TASK BRIEF: Gather all lines in the entries that include the word "centering".

Saved entries:
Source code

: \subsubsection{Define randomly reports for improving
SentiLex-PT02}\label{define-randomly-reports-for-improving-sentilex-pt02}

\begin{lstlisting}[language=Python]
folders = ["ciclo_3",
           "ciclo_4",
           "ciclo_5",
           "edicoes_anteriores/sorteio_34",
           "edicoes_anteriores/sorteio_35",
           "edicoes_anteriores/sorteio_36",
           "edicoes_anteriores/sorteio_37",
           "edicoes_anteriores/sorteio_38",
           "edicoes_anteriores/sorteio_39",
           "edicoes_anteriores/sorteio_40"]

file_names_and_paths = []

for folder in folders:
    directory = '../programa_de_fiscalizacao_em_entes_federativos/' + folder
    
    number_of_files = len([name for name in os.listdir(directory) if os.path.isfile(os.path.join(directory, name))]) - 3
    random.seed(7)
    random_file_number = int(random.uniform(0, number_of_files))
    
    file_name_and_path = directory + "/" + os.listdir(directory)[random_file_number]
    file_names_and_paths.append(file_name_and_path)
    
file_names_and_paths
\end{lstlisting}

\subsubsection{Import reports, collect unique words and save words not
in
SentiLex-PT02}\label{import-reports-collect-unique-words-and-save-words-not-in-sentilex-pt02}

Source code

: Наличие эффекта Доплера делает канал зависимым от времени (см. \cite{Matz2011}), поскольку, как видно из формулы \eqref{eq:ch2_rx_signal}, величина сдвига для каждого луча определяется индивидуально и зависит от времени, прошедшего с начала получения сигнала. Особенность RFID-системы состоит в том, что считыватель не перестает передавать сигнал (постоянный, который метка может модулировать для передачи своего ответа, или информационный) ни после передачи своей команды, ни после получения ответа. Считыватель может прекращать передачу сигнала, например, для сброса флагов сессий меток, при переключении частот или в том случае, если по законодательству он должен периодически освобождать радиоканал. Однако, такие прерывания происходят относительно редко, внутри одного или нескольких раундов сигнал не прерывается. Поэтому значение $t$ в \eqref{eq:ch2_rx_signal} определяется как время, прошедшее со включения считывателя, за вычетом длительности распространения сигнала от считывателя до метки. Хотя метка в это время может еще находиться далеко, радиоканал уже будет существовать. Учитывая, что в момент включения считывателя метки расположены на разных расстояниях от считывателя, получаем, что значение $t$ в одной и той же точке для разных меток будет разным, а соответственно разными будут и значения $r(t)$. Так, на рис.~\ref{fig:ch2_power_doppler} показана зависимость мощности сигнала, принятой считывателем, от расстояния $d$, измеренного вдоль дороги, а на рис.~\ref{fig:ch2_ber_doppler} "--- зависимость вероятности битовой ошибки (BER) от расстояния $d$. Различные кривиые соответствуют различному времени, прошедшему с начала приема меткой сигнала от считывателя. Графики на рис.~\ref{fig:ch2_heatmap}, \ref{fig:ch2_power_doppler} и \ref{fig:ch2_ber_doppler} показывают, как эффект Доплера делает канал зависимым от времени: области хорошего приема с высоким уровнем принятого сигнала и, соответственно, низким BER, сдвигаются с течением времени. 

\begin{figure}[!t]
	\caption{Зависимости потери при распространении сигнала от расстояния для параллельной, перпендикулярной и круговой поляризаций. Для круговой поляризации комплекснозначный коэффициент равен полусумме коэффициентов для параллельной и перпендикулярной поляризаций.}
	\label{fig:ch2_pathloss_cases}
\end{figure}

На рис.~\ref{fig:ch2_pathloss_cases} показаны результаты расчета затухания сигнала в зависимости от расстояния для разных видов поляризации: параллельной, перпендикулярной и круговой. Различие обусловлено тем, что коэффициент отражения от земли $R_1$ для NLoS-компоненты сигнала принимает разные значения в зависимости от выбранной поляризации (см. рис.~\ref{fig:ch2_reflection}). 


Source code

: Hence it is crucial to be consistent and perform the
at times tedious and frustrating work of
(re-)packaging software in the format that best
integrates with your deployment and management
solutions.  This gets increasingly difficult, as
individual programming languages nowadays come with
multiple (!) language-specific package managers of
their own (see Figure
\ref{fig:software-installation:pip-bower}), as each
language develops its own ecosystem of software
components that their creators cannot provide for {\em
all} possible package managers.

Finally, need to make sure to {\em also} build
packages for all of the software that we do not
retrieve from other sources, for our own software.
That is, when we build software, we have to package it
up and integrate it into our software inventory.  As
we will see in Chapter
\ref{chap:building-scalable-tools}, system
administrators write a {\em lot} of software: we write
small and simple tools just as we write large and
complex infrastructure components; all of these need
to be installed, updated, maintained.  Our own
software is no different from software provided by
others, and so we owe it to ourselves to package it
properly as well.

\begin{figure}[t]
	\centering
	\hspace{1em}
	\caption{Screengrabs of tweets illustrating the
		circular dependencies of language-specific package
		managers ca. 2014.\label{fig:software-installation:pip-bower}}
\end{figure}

...

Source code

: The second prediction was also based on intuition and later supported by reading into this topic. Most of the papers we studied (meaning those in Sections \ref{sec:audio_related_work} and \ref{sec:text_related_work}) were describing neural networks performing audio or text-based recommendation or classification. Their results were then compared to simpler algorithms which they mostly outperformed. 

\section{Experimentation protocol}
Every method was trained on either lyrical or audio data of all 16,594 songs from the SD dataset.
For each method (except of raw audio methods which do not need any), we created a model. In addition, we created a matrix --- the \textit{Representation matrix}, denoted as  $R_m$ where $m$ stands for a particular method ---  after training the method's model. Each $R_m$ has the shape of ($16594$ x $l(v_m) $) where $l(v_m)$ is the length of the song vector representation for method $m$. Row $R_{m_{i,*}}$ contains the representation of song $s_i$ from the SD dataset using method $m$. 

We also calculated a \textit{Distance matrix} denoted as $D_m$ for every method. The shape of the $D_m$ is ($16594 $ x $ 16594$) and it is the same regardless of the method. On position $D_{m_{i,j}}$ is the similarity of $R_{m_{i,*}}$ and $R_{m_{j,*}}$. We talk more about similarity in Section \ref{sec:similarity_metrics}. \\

--

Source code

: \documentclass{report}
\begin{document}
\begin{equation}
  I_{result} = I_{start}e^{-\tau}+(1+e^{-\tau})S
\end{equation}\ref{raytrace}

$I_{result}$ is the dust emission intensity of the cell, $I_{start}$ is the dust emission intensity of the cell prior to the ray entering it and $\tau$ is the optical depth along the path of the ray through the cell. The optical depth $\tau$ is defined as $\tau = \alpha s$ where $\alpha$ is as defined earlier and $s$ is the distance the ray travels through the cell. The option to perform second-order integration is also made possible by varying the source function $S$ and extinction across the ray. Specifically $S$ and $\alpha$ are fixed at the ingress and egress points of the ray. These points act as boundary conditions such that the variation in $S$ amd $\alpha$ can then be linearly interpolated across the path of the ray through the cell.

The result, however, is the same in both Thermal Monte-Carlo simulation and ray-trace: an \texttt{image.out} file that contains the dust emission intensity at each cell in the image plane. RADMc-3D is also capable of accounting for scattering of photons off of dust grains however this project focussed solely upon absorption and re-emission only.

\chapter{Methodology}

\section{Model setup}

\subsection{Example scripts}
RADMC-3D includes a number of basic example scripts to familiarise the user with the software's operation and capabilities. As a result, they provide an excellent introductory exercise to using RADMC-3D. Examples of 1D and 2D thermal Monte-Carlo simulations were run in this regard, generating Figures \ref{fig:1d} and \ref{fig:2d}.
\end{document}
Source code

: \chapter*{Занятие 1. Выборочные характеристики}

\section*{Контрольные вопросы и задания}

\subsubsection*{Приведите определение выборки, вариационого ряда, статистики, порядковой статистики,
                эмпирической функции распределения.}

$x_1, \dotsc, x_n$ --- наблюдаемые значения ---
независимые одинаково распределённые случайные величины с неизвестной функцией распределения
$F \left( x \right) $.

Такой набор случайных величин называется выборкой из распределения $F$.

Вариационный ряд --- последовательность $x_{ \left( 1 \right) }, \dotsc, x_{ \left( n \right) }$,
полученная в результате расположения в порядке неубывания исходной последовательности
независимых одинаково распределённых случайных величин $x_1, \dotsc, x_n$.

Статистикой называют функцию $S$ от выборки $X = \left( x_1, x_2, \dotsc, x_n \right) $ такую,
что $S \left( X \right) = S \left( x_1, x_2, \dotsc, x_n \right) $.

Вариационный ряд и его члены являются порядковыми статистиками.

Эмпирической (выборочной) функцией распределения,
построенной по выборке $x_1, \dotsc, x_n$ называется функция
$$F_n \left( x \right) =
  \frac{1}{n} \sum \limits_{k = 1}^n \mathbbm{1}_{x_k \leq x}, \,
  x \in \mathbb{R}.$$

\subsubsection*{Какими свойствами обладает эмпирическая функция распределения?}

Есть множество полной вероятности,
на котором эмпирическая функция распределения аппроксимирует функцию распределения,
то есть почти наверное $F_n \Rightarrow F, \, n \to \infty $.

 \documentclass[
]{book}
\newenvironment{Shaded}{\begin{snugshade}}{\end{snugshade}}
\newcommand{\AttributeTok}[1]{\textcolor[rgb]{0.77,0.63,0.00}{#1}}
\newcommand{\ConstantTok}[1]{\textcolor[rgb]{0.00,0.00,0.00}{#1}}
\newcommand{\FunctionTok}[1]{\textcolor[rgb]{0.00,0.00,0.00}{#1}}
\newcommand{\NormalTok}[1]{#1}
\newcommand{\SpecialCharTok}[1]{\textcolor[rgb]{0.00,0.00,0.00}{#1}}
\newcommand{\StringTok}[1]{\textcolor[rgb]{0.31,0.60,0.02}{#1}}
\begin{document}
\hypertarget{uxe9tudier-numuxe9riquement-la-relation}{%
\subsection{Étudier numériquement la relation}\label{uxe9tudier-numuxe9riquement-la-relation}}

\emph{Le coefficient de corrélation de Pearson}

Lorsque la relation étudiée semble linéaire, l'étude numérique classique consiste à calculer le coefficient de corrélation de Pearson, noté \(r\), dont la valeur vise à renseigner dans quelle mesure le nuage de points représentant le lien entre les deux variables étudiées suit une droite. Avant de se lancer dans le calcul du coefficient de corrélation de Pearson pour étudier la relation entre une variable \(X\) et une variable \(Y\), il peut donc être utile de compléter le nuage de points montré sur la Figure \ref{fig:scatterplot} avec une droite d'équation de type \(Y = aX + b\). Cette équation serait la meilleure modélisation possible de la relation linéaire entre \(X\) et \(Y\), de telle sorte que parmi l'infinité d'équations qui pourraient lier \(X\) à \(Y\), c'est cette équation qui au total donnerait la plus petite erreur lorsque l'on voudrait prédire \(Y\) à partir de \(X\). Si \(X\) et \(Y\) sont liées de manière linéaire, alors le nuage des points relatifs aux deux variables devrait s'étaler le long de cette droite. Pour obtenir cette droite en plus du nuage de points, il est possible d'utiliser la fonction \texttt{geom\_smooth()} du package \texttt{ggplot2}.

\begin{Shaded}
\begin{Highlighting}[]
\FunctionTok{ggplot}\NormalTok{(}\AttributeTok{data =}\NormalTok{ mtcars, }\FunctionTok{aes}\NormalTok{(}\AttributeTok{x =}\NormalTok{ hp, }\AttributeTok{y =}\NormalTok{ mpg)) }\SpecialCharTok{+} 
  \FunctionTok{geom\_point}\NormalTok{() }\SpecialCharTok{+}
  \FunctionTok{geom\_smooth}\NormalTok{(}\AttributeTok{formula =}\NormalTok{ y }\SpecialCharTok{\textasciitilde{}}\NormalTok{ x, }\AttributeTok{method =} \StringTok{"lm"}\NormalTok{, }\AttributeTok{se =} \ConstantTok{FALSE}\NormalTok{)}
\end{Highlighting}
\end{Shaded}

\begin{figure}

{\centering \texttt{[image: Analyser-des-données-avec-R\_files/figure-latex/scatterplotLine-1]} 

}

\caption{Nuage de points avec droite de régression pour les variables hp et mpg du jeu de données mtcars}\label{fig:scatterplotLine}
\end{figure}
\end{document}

RESPONSE BELOW:
	\centering
{\centering \texttt{[image: Analyser-des-données-avec-R\_files/figure-latex/scatterplotLine-1]} 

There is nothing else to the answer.